How to improve performance of this Javascript/Cracking the code algorithm?

so here is the question below, with my answer to it. I know that because of the double nested for loop, the efficiency is O(n^2), so I was wondering if there were a way to improve my algorithm/function's big O.
// Design an algorithm and write code to remove the duplicate characters in a string without using any additional buffer. NOTE: One or two additional variables are fine. An extra copy of the array is not.
function removeDuplicates(str) {
let arrayString = str.split("");
let alphabetArray = [["a", 0],["b",0],["c",0],["d",0],["e",0],["f",0],["g",0],["h",0],["i",0],["j",0],["k",0],["l",0],["m",0],["n",0],["o",0],["p",0],["q",0],["r",0],["s",0],["t",0],["u",0],["v",0],["w",0],["x",0],["y",0],["z",0]]
for (let i=0; i<arrayString.length; i++) {
findCharacter(arrayString[i].toLowerCase(), alphabetArray);
}
removeCharacter(arrayString, alphabetArray);
};
function findCharacter(character, array) {
for (let i=0; i<array.length; i++) {
if (array[i][0] === character)Β {
array[i][1]++;
}
}
}
function removeCharacter(arrString, arrAlphabet) {
let finalString = "";
for (let i=0; i<arrString.length; i++) {
for (let j=0; j<arrAlphabet.length; j++) {
if (arrAlphabet[j][1] < 2 && arrString[i].toLowerCase() == arrAlphabet[j][0]) {
finalString += arrString[i]
}
}
}
console.log("The string with removed duplicates is:", finalString)
}
removeDuplicates("Hippotamuus")
The ASCII/Unicode character codes of all letters of the same case are consecutive. This allows for an important optimization: You can find the index of a character in the character count array from its ASCII/Unicode character code. Specifically, the index of the character c in the character count array will be c.charCodeAt(0) - 'a'.charCodeAt(0). This allows you to look up and modify the character count in the array in O(1) time, which brings the algorithm run-time down to O(n).

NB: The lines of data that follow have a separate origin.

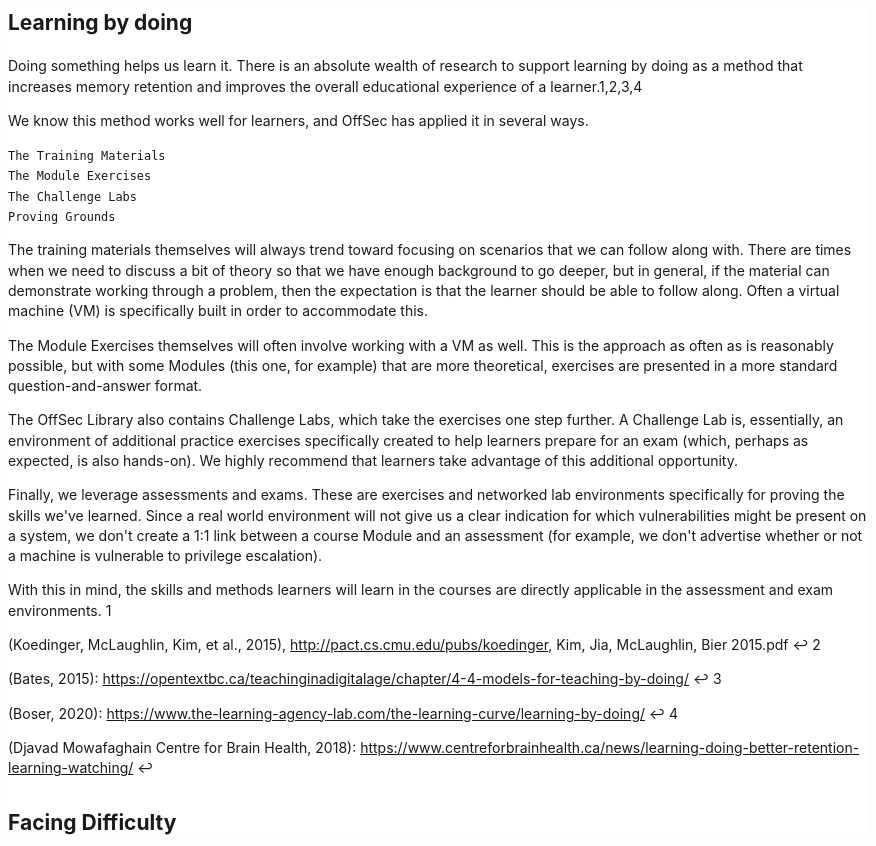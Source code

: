 
## Learning by doing 

Doing something helps us learn it. There is an absolute wealth of research to support learning by doing as a method that increases memory retention and improves the overall educational experience of a learner.1,2,3,4

We know this method works well for learners, and OffSec has applied it in several ways.

    The Training Materials
    The Module Exercises
    The Challenge Labs
    Proving Grounds

The training materials themselves will always trend toward focusing on scenarios that we can follow along with. There are times when we need to discuss a bit of theory so that we have enough background to go deeper, but in general, if the material can demonstrate working through a problem, then the expectation is that the learner should be able to follow along. Often a virtual machine (VM) is specifically built in order to accommodate this.

The Module Exercises themselves will often involve working with a VM as well. This is the approach as often as is reasonably possible, but with some Modules (this one, for example) that are more theoretical, exercises are presented in a more standard question-and-answer format.

The OffSec Library also contains Challenge Labs, which take the exercises one step further. A Challenge Lab is, essentially, an environment of additional practice exercises specifically created to help learners prepare for an exam (which, perhaps as expected, is also hands-on). We highly recommend that learners take advantage of this additional opportunity.

Finally, we leverage assessments and exams. These are exercises and networked lab environments specifically for proving the skills we've learned. Since a real world environment will not give us a clear indication for which vulnerabilities might be present on a system, we don't create a 1:1 link between a course Module and an assessment (for example, we don't advertise whether or not a machine is vulnerable to privilege escalation).

With this in mind, the skills and methods learners will learn in the courses are directly applicable in the assessment and exam environments.
1

(Koedinger, McLaughlin, Kim, et al., 2015), http://pact.cs.cmu.edu/pubs/koedinger, Kim, Jia, McLaughlin, Bier 2015.pdf ↩︎
2

(Bates, 2015): https://opentextbc.ca/teachinginadigitalage/chapter/4-4-models-for-teaching-by-doing/ ↩︎
3

(Boser, 2020): https://www.the-learning-agency-lab.com/the-learning-curve/learning-by-doing/ ↩︎
4

(Djavad Mowafaghain Centre for Brain Health, 2018): https://www.centreforbrainhealth.ca/news/learning-doing-better-retention-learning-watching/ ↩︎


## Facing Difficulty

There's a little trick to "without using any additional buffer," although I don't see a way to improve on O(n^2) complexity without using a hash map to determine if a particular character has been seen. The trick is to traverse the input string buffer (assume it is a JavaScript array since strings in JavaScript are immutable) and overwrite the current character with the next unique character if the current character is a duplicate. Finally, mark the end of the resultant string with a null character.
Pseudocode:
i = 1
pointer = 1
while string[i]:
if not seen(string[i]):
string[pointer] = string[i]
pointer = pointer + 1
i = i + 1
mark string end at pointer
The function seen could either take O(n) time and O(1) space or O(1) time and O(|alphabet|) space if we use a hash map.

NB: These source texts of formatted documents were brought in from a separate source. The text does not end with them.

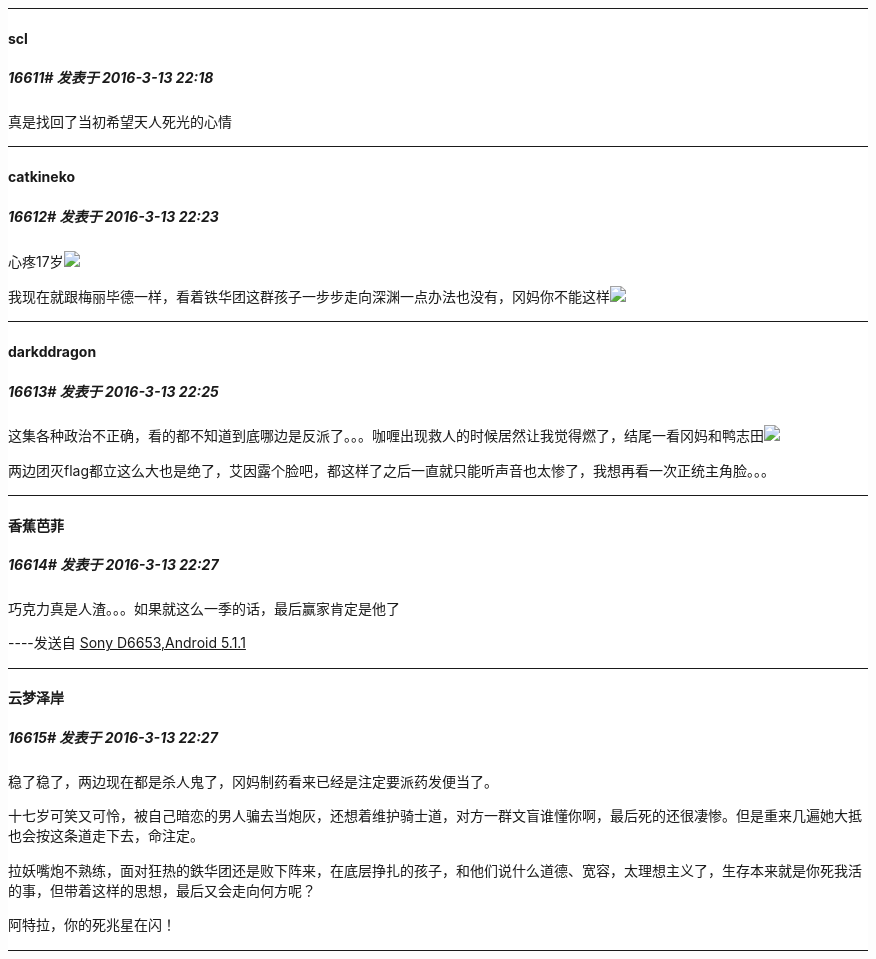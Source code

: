 
-----

####  scl  
##### 16611#       发表于 2016-3-13 22:18


真是找回了当初希望天人死光的心情


-----

####  catkineko  
##### 16612#       发表于 2016-3-13 22:23


心疼17岁<img src="https://static.saraba1st.com/image/smiley/face/178.gif" referrerpolicy="no-referrer">

我现在就跟梅丽毕德一样，看着铁华团这群孩子一步步走向深渊一点办法也没有，冈妈你不能这样<img src="https://static.saraba1st.com/image/smiley/face/178.gif" referrerpolicy="no-referrer">


-----

####  darkddragon  
##### 16613#       发表于 2016-3-13 22:25


这集各种政治不正确，看的都不知道到底哪边是反派了。。。咖喱出现救人的时候居然让我觉得燃了，结尾一看冈妈和鸭志田<img src="https://static.saraba1st.com/image/smiley/face/38.gif" referrerpolicy="no-referrer">

两边团灭flag都立这么大也是绝了，艾因露个脸吧，都这样了之后一直就只能听声音也太惨了，我想再看一次正统主角脸。。。


-----

####  香蕉芭菲  
##### 16614#       发表于 2016-3-13 22:27


巧克力真是人渣。。。如果就这么一季的话，最后赢家肯定是他了


----发送自 [Sony D6653,Android 5.1.1](http://stage1.5j4m.com/?1.17)


-----

####  云梦泽岸  
##### 16615#       发表于 2016-3-13 22:27


稳了稳了，两边现在都是杀人鬼了，冈妈制药看来已经是注定要派药发便当了。

十七岁可笑又可怜，被自己暗恋的男人骗去当炮灰，还想着维护骑士道，对方一群文盲谁懂你啊，最后死的还很凄惨。但是重来几遍她大抵也会按这条道走下去，命注定。

拉妖嘴炮不熟练，面对狂热的鉄华团还是败下阵来，在底层挣扎的孩子，和他们说什么道德、宽容，太理想主义了，生存本来就是你死我活的事，但带着这样的思想，最后又会走向何方呢？

阿特拉，你的死兆星在闪！


-----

Based on your description, I'm assuming the input is a string (which is immutable in javascript) and I'm not sure what exactly does "one or two additional variables" mean so based on your implementation, I'm going to assume it's ok to use O(N) space. To improve time complexity, I think implementations differ according to different requirements for the outputted string.

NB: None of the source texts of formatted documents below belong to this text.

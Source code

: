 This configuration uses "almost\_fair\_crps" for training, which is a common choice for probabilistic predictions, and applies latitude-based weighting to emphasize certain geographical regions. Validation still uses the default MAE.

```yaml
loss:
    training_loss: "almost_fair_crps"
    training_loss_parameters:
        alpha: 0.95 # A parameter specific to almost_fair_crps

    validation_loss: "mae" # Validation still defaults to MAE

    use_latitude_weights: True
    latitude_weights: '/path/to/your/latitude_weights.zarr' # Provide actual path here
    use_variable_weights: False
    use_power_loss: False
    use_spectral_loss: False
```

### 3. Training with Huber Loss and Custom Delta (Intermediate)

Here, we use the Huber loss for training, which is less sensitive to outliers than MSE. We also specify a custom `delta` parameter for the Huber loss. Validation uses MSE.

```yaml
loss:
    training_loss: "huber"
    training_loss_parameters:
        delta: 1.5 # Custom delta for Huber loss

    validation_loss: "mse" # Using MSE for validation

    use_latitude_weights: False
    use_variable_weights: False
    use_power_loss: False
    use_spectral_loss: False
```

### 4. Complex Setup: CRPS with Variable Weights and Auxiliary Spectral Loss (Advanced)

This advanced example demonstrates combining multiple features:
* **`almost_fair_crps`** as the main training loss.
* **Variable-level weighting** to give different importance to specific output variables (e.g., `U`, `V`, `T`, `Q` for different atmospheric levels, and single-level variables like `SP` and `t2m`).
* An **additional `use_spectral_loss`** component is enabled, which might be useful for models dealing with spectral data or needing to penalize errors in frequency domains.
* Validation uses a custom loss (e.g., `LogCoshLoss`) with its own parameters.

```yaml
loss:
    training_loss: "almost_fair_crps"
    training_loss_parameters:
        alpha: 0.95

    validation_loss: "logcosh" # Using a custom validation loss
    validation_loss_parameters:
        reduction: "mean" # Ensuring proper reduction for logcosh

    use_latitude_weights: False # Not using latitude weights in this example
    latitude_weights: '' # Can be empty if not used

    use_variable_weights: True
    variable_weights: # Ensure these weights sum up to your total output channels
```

Assumption1: the order of the outputted string is in the order that it appears the first time. eg. "bcabcc" -> "bca"
Suppose the length of s is N, the following implementation uses O(N) space and O(N) time.
function removeDuplicates(s) {
const set = new Set(); // use set so that insertion and lookup time is o(1)
let res = "";
for (let i = 0; i < s.length; i++) {
if (!set.has(s[i])) {
set.add(s[i]);
res += s[i];
}
}
return res;
}
Assumption2: the outputted string has to be of ascending order.
You may use quick-sort to do in-place sorting and then loop through the sorted array to add the last-seen element to result. Note that you may need to split the string into an array first. So the implementation would use O(N) space and the average time complexity would be O(NlogN)
Assumption3: the result is the smallest in lexicographical order among all possible results. eg. "bcabcc" -> "abc"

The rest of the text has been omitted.